Questa mattina nel suo l’editoriale “L’illegalità diffusa che alimenta la nostra corruzione”, Ernesto Galli della Loggia affronta il tema della corruzione nel nostro Paese, esaminandone l’aspetto sociologico.

Egli descrive le malefatte di un simbolico giovane italiano, che copia i compiti, imbratta i muri e i bagni della scuola, “trucca” la marmitta del motorino, usa i mezzi pubblici senza biglietto, fa abuso di alcol (fornito illegalmente da negozianti senza scrupoli dediti solo al guadagno) e che infine, giunto all’università, ottiene l’esenzione dalle tasse universitarie grazie alle mendaci dichiarazioni al fisco dei genitori.

Tutta colpa del nostro “divenire ricchi e moderni”, secondo l’editorialista, quasi sottendendo che questa ricchezza e modernità in fondo non ce la meritiamo.

L’illegalità come elemento di antropologia culturale è la tesi di Galli della Loggia: gli italiani sono un popolo di immorali trasgressori, corrotti e corruttori irredimibili.

Percezione e realtà.

Una tesi che ha radici ben solide nell’immaginario come dimostra l'“Indice della percezione della corruzione”, elaborato dal Transparency International, che ci viene annualmente propinato per convincerci che siamo il popolo più corrotto del mondo. Effettivamente in tale indice non siamo messi bene: nel 2015 l’Italia è penultima nell’Unione Europea, superata solamente dalla Bulgaria.

Tuttavia si parla di percezione della corruzione, rilevata con interviste che chiedono valutare il grado di corruzione della nazione. E' un meccanismo che si auto-alimenta: prima ti convinco che sei il più corrotto dei popoli, poi ti intervisto e – sorpresa! - l’intervistato conferma che siamo il più corrotto dei popoli.

Ultimamente, però, il caso Volkswagen, le manipolazioni e falsificazioni di Deutsche Bank (sul prezzo dell’oro, sulle valute e sul bilancio), gli scandali della Siemens, (accusata di maxi corruzioni in ben 20 Paesi) hanno un po’ fatto traballare il mito dell’Italiano mafioso e corrotto e del Tedesco biondo e dalla moralità integerrima. Sarebbe importante verificare, più che le percezioni, i dati reali sul grado di corruzione comparando i diversi Paesi europei.

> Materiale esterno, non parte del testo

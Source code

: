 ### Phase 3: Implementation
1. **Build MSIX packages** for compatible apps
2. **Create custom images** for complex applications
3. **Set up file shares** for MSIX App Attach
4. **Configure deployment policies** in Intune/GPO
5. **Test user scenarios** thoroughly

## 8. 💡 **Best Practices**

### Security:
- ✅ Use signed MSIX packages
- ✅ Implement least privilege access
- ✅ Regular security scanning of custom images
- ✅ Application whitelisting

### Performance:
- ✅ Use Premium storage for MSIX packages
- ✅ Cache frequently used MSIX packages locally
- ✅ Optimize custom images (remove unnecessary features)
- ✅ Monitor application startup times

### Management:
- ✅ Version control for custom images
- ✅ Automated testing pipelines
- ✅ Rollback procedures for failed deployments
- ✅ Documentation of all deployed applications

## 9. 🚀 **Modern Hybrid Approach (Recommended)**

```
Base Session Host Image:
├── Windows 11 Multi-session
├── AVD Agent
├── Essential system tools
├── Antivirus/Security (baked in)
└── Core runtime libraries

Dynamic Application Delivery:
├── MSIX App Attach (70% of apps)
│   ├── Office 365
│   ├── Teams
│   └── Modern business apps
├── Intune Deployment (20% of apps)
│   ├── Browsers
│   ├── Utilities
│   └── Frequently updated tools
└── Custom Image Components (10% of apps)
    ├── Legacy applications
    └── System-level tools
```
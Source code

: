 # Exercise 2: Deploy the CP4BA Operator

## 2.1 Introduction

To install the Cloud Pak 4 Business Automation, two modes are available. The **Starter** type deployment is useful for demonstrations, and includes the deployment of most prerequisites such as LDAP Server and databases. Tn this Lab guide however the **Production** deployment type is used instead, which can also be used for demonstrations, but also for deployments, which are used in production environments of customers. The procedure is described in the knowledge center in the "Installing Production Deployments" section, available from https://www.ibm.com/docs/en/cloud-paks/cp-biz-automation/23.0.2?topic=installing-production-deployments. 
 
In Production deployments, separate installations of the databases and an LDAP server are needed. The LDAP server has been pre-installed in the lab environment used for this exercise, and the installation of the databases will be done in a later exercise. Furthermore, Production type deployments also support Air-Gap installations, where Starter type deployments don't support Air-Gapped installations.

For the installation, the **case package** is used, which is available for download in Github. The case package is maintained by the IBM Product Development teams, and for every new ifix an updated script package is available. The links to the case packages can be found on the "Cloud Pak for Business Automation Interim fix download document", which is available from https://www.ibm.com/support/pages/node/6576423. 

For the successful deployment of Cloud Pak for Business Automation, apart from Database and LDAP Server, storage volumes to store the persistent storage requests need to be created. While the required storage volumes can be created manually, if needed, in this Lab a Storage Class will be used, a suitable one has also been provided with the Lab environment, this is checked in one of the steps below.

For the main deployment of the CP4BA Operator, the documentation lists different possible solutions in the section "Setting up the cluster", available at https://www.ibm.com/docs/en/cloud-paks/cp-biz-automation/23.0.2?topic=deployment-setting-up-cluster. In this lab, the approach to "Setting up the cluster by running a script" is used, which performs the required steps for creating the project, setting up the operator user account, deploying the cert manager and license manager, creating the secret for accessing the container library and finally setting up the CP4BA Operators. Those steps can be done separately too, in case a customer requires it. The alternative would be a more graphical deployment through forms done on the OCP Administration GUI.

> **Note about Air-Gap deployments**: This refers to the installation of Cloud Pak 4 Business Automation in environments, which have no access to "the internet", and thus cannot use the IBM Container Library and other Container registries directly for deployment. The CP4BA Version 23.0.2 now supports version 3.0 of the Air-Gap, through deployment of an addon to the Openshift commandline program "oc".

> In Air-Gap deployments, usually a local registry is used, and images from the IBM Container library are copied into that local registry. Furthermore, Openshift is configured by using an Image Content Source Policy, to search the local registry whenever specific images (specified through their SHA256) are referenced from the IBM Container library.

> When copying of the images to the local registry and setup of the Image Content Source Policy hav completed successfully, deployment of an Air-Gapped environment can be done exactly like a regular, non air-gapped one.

Ma questi dati non esistono, se tralasciamo la "bufala" dei 60 miliardi (la metà della corruzione di tutta la U.E.!) diffusa dalla stessa Commissione Europea nel 2014.

Esistono però i dati sull’evasione fiscale, altro mantra dell’autorazzismo italiano. Cosa ci dicono?  Che non siamo così tanto più evasori degli atri. A fronte di un PIL che vale il 12% di quello dell'Eurozona (dati Eurostat), abbiamo una evasione che vale il 12% di quella dell'Eurozona se prendiamo i dati di Confindustria 2015 o del 18% se prendiamo i dati di Tax Research di Londra. Consideriamo però che Gran Bretagna, Germania e Spagna hanno in tutto 28  zone a tassazione agevolata dove si possono legalmente pagare tasse molto basse: è chiaro che non si possono fare confronti omogenei con Paesi che permettono di fare dumping fiscale!

Subalternità

Insomma, la narrazione dell’enormità della corruzione e dell’evasione fiscale italiane è più mito che realtà ma, riproposta in continuazione dai media, riesce a influenzare negativamente l’opinione degli Italiani su loro stesi, fino convincerli della loro inferiorità culturale, morale e persino antropologica rispetto agli altri popoli.

A che fine? Scalfari l’ha detto chiaramente nei suoi editoriali: siccome siamo corrotti, evasori, spendaccioni, incapaci di governarci è bene che la Troika venga a mettere ordine nei nostri conti, nella nostra politica e nella nostra moralità, riavvicinandoci alla “durezza del vivere” (Padoan-Schioppa), visto che la ricchezza che ci ritroviamo non ce la meritiamo.

Questi influencer, che non sanno cosa farsene delle libertà costituzionali e del tenore di vita che i nostri padri, con il loro lavoro e il loro sacrificio, ci hanno lasciato, ardiscono ad essere colonizzati e depredati dai Paesi che controllano la Troika. Ma di loro si occuperà, a suo tempo, la storia.